* [What you have to do]
Could you please reproduce every record below exactly, leaving out the pictures?

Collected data

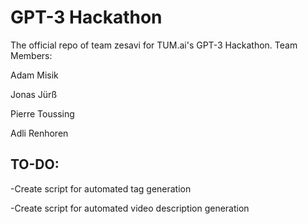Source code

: # GPT-3 Hackathon
The official repo of team zesavi for TUM.ai's GPT-3 Hackathon.
Team Members:

Adam Misik

Jonas Jürß

Pierre Toussing

Adli Renhoren 

## TO-DO:

-Create script for automated tag generation

-Create script for automated video description generation
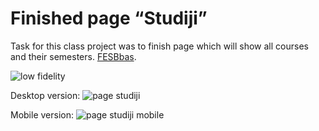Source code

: # Finished page “Studiji”

Task for this class project was to finish page which will show all courses and their semesters.
[FESBbas](http://fesbbas.hr).

![low fidelity](https://github.com/imlina00/HCI-2023-24/assets/92427754/b9aaba76-4f0a-4a0d-845c-1df9b61d0812)

Desktop version:
![page studiji](https://github.com/imlina00/HCI-2023-24/assets/92427754/4c36bc10-4760-4e5e-ad8e-d2e2e1b5fad9)

Mobile version:
![page studiji mobile](https://github.com/imlina00/HCI-2023-24/assets/92427754/edb2a7f8-ae84-4206-a311-6402a700a8d3)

* [Output]
Source code

: # GPT-3 Hackathon
The official repo of team zesavi for TUM.ai's GPT-3 Hackathon.
Team Members:

Adam Misik

Jonas Jürß

Pierre Toussing

Adli Renhoren 

## TO-DO:

-Create script for automated tag generation

-Create script for automated video description generation
Source code

: # Finished page “Studiji”

Task for this class project was to finish page which will show all courses and their semesters.
[FESBbas](http://fesbbas.hr).

![low fidelity](https://github.com/imlina00/HCI-2023-24/assets/92427754/b9aaba76-4f0a-4a0d-845c-1df9b61d0812)

Desktop version:
![page studiji](https://github.com/imlina00/HCI-2023-24/assets/92427754/4c36bc10-4760-4e5e-ad8e-d2e2e1b5fad9)

Mobile version:
![page studiji mobile](https://github.com/imlina00/HCI-2023-24/assets/92427754/edb2a7f8-ae84-4206-a311-6402a700a8d3)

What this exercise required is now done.